RECORDS SHOWN:

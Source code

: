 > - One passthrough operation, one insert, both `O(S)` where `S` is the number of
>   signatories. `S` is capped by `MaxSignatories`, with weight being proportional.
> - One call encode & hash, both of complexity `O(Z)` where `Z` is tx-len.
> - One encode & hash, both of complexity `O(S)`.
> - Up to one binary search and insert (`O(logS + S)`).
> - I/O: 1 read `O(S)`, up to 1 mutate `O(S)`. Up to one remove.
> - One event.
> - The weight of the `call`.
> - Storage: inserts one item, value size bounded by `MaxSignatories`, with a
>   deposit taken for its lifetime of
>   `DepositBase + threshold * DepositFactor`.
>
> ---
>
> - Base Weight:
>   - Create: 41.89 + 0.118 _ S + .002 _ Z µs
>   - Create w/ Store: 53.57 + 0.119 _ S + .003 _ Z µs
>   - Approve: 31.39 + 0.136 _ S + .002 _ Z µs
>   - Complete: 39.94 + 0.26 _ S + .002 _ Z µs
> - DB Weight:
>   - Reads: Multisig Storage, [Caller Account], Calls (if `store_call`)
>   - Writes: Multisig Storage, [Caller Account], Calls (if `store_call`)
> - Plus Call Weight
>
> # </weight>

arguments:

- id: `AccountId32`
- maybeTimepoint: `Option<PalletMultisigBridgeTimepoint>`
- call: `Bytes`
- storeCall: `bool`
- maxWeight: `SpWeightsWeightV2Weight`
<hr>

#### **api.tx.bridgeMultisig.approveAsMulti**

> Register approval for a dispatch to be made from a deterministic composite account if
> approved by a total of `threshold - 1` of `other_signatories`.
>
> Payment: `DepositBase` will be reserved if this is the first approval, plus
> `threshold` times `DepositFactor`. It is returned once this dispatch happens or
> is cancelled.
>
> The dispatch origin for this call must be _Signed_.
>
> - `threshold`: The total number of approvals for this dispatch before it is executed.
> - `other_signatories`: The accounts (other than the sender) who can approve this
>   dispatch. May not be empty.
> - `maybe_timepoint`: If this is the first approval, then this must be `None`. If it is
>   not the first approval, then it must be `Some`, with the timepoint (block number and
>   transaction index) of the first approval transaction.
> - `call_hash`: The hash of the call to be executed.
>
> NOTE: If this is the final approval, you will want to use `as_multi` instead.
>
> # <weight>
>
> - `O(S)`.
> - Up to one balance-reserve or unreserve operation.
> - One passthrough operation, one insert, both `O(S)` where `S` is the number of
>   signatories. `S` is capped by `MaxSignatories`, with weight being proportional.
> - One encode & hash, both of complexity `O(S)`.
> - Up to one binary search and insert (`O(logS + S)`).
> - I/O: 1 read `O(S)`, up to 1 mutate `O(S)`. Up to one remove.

* * *

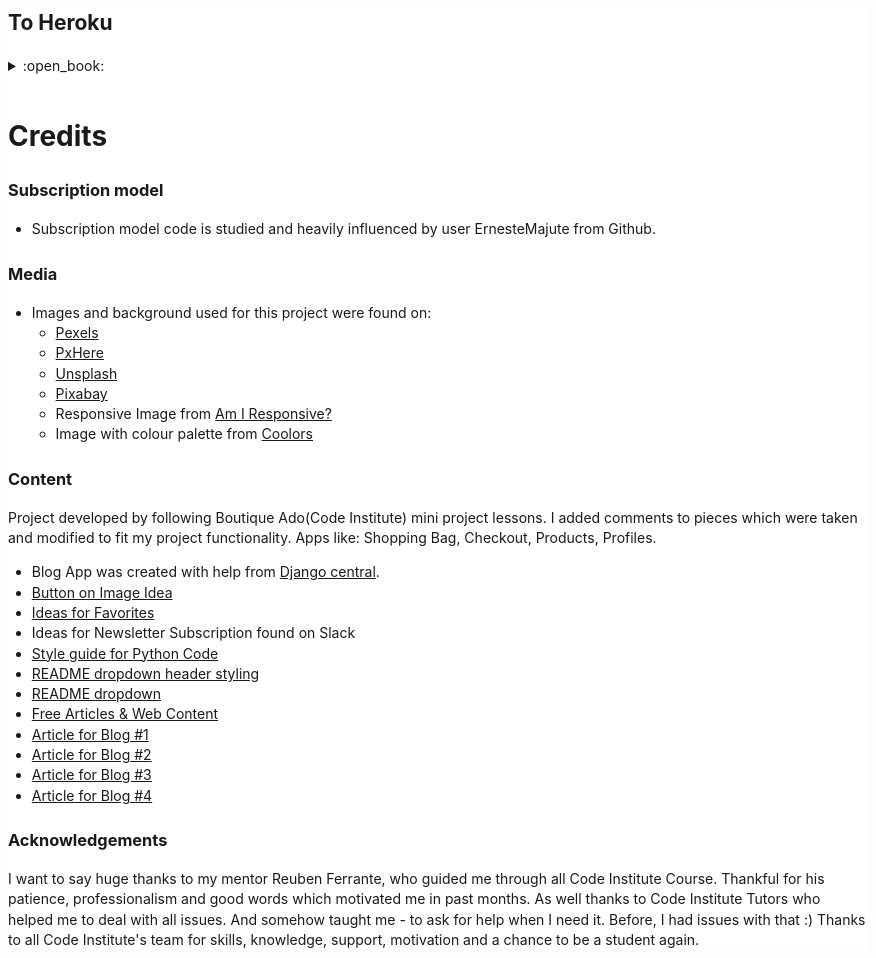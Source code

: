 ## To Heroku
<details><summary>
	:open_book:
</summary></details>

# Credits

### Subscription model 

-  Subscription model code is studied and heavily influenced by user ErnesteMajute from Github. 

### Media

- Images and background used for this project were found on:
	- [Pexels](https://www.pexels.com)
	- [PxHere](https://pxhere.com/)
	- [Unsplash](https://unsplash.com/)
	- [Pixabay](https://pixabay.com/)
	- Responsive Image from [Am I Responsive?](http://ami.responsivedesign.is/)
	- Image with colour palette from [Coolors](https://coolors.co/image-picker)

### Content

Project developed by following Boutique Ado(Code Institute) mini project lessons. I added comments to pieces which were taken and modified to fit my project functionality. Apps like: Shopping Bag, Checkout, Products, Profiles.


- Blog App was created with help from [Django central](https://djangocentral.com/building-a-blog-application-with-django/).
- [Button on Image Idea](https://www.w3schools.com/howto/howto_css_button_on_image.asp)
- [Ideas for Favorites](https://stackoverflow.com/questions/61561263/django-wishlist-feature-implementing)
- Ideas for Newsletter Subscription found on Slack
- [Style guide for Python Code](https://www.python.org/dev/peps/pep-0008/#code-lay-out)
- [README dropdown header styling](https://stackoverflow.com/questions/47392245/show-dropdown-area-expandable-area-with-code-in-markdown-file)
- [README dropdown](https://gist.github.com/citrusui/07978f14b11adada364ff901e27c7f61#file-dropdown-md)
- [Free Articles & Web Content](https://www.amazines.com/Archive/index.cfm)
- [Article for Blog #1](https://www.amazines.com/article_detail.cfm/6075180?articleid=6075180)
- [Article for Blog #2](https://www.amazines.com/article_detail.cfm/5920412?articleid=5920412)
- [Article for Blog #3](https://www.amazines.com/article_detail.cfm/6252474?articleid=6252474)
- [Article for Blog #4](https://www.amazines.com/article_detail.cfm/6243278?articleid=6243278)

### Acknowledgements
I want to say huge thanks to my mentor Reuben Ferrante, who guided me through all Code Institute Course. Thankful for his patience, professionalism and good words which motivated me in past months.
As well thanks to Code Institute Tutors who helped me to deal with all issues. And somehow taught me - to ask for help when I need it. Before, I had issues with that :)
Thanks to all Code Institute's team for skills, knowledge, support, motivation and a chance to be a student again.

==

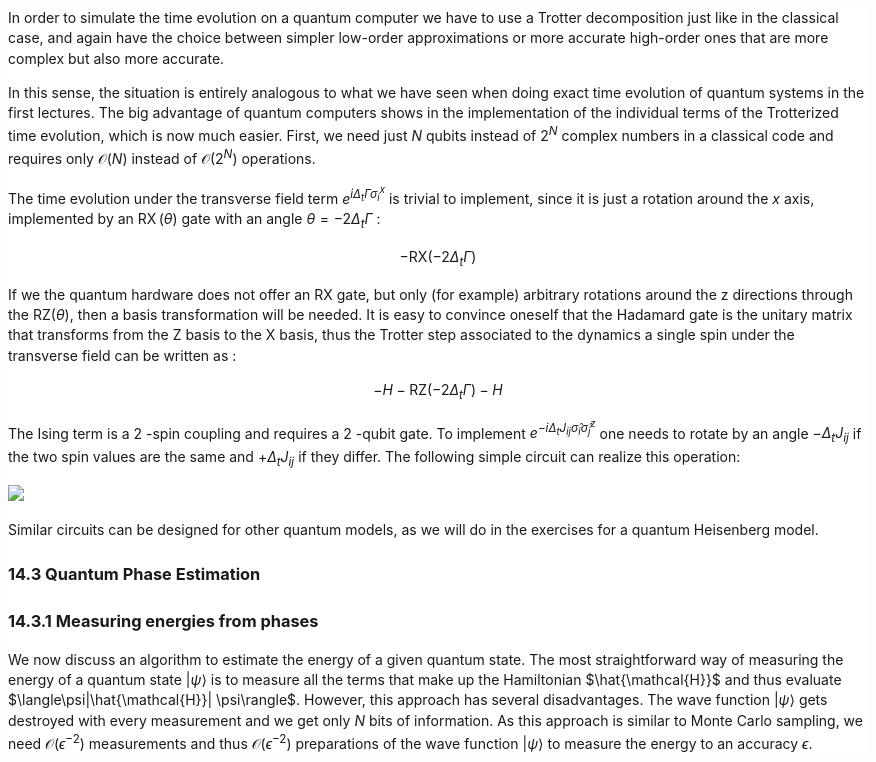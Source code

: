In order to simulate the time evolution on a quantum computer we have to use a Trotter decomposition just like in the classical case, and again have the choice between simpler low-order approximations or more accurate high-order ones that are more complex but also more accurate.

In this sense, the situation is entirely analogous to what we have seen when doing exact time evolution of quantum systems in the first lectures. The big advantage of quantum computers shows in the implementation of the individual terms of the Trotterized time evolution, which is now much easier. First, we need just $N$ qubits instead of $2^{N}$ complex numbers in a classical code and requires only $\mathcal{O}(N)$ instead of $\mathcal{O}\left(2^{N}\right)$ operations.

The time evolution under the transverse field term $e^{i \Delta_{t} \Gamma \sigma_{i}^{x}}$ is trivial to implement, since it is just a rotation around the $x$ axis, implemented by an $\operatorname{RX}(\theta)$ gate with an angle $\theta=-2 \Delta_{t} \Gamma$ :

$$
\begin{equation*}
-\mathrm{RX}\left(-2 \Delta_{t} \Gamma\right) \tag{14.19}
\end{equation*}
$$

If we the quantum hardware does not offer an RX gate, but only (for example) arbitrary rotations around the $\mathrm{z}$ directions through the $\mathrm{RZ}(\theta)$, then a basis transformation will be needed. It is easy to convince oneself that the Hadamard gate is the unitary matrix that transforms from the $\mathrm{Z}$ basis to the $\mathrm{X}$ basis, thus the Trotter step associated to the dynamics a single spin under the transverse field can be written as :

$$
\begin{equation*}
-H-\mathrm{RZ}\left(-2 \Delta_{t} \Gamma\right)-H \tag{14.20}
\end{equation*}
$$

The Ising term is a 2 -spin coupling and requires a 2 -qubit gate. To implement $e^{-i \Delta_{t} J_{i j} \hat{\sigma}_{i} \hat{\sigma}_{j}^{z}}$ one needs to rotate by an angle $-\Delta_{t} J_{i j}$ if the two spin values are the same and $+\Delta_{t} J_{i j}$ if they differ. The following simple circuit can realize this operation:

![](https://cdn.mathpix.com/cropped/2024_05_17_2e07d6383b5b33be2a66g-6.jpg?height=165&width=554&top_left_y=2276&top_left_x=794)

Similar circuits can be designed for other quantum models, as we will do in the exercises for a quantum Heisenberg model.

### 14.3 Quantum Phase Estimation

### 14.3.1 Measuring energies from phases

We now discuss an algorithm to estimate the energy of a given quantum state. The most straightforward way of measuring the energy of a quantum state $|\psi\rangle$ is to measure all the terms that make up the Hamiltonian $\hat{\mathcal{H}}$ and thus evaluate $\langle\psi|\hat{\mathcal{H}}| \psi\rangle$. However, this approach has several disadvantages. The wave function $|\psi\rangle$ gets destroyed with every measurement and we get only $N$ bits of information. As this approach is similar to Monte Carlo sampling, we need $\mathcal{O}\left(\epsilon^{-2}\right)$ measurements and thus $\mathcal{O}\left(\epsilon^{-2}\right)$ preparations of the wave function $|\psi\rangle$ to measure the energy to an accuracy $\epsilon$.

WORK REQUIRED: Repeat, character for character, the lines of the material above from the line with "- Responsive Image" through the line with "- [Ideas for".

ANSWER BOX:
	- Responsive Image from [Am I Responsive?](http://ami.responsivedesign.is/)
	- Image with colour palette from [Coolors](https://coolors.co/image-picker)

### Content

Project developed by following Boutique Ado(Code Institute) mini project lessons. I added comments to pieces which were taken and modified to fit my project functionality. Apps like: Shopping Bag, Checkout, Products, Profiles.


- Blog App was created with help from [Django central](https://djangocentral.com/building-a-blog-application-with-django/).
- [Button on Image Idea](https://www.w3schools.com/howto/howto_css_button_on_image.asp)
- [Ideas for Favorites](https://stackoverflow.com/questions/61561263/django-wishlist-feature-implementing)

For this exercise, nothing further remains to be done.